┏━━

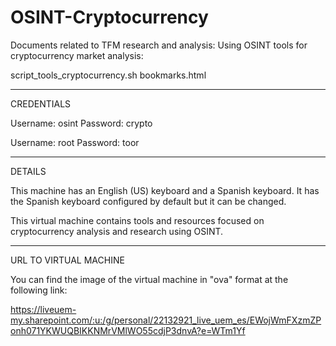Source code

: # OSINT-Cryptocurrency
Documents related to TFM research and analysis: Using OSINT tools for cryptocurrency market analysis:

script_tools_cryptocurrency.sh
bookmarks.html
- - - - - - - - - - - - - - - - - - - - - - - - - - - - - - - - - - - - - - - - - - - - - - - - - - - - - - - - - - - - - - - - - - - - - - -
CREDENTIALS

Username: osint
Password: crypto

Username: root
Password: toor

- - - - - - - - - - - - - - - - - - - - - - - - - - - - - - - - - - - - - - - - - - - - - - - - - - - - - - - - - - - - - - - - - - - - - - -
DETAILS

This machine has an English (US) keyboard and a Spanish keyboard. It has the Spanish keyboard configured by default but it can be changed.

This virtual machine contains tools and resources focused on cryptocurrency analysis and research using OSINT.

- - - - - - - - - - - - - - - - - - - - - - - - - - - - - - - - - - - - - - - - - - - - - - - - - - - - - - - - - - - - - - - - - - - - - - - 
URL TO VIRTUAL MACHINE

You can find the image of the virtual machine in "ova" format at the following link:

https://liveuem-my.sharepoint.com/:u:/g/personal/22132921_live_uem_es/EWojWmFXzmZPonh071YKWUQBIKKNMrVMlWO55cdjP3dnvA?e=WTm1Yf
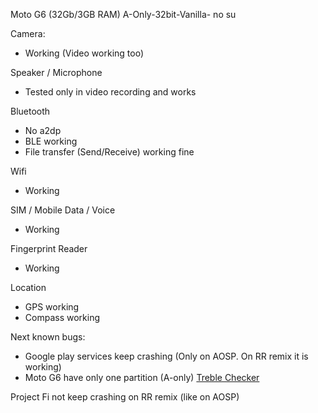 Moto G6 (32Gb/3GB RAM)
A-Only-32bit-Vanilla- no su

Camera:
* Working (Video working too)

Speaker / Microphone
* Tested only in video recording and works

Bluetooth
* No a2dp
* BLE working
* File transfer (Send/Receive) working fine

Wifi
* Working

SIM / Mobile Data / Voice
* Working

Fingerprint Reader
* Working

Location
* GPS working
* Compass working

Next known bugs:
* Google play services keep crashing (Only on AOSP. On RR remix it is working)
* Moto G6 have only one partition (A-only)
[Treble Checker](https://drive.google.com/open?id=1nO3aStuZ7dY03Vdxkn2y6f1t5FO5cAfg)

Project Fi not keep crashing on RR remix (like on AOSP)
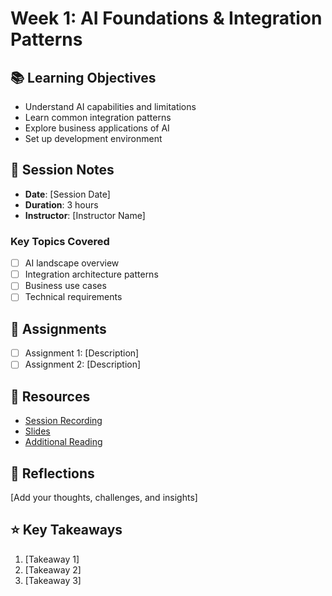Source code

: # Week 1: AI Foundations & Integration Patterns

## 📚 Learning Objectives
- Understand AI capabilities and limitations
- Learn common integration patterns
- Explore business applications of AI
- Set up development environment

## 📝 Session Notes
- **Date**: [Session Date]
- **Duration**: 3 hours
- **Instructor**: [Instructor Name]

### Key Topics Covered
- [ ] AI landscape overview
- [ ] Integration architecture patterns
- [ ] Business use cases
- [ ] Technical requirements

## 🎯 Assignments
- [ ] Assignment 1: [Description]
- [ ] Assignment 2: [Description]

## 🔗 Resources
- [Session Recording](link)
- [Slides](link)
- [Additional Reading](link)

## 🤔 Reflections
[Add your thoughts, challenges, and insights]

## ⭐ Key Takeaways
1. [Takeaway 1]
2. [Takeaway 2]
3. [Takeaway 3]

┗━━

• To do:
Using the entries above, repeat exactly the lines from the one with "script_tools_cryptocurrency.sh" to the one with "- [Slides](link)", both included, and leave the pictures behind.

• Exercise solution:
script_tools_cryptocurrency.sh
bookmarks.html
- - - - - - - - - - - - - - - - - - - - - - - - - - - - - - - - - - - - - - - - - - - - - - - - - - - - - - - - - - - - - - - - - - - - - - -
CREDENTIALS

Username: osint
Password: crypto

Username: root
Password: toor

- - - - - - - - - - - - - - - - - - - - - - - - - - - - - - - - - - - - - - - - - - - - - - - - - - - - - - - - - - - - - - - - - - - - - - -
DETAILS

This machine has an English (US) keyboard and a Spanish keyboard. It has the Spanish keyboard configured by default but it can be changed.

This virtual machine contains tools and resources focused on cryptocurrency analysis and research using OSINT.

- - - - - - - - - - - - - - - - - - - - - - - - - - - - - - - - - - - - - - - - - - - - - - - - - - - - - - - - - - - - - - - - - - - - - - - 
URL TO VIRTUAL MACHINE

You can find the image of the virtual machine in "ova" format at the following link:

https://liveuem-my.sharepoint.com/:u:/g/personal/22132921_live_uem_es/EWojWmFXzmZPonh071YKWUQBIKKNMrVMlWO55cdjP3dnvA?e=WTm1Yf
 Moto G6 (32Gb/3GB RAM)
A-Only-32bit-Vanilla- no su

Camera:
* Working (Video working too)

Speaker / Microphone
* Tested only in video recording and works

Bluetooth
* No a2dp
* BLE working
* File transfer (Send/Receive) working fine

Wifi
* Working

SIM / Mobile Data / Voice
* Working

Fingerprint Reader
* Working

Location
* GPS working
* Compass working

Next known bugs:
* Google play services keep crashing (Only on AOSP. On RR remix it is working)
* Moto G6 have only one partition (A-only)
[Treble Checker](https://drive.google.com/open?id=1nO3aStuZ7dY03Vdxkn2y6f1t5FO5cAfg)

Project Fi not keep crashing on RR remix (like on AOSP)
Source code

: # Week 1: AI Foundations & Integration Patterns

## 📚 Learning Objectives
- Understand AI capabilities and limitations
- Learn common integration patterns
- Explore business applications of AI
- Set up development environment

## 📝 Session Notes
- **Date**: [Session Date]
- **Duration**: 3 hours
- **Instructor**: [Instructor Name]

### Key Topics Covered
- [ ] AI landscape overview
- [ ] Integration architecture patterns
- [ ] Business use cases
- [ ] Technical requirements

## 🎯 Assignments
- [ ] Assignment 1: [Description]
- [ ] Assignment 2: [Description]

## 🔗 Resources
- [Session Recording](link)
- [Slides](link)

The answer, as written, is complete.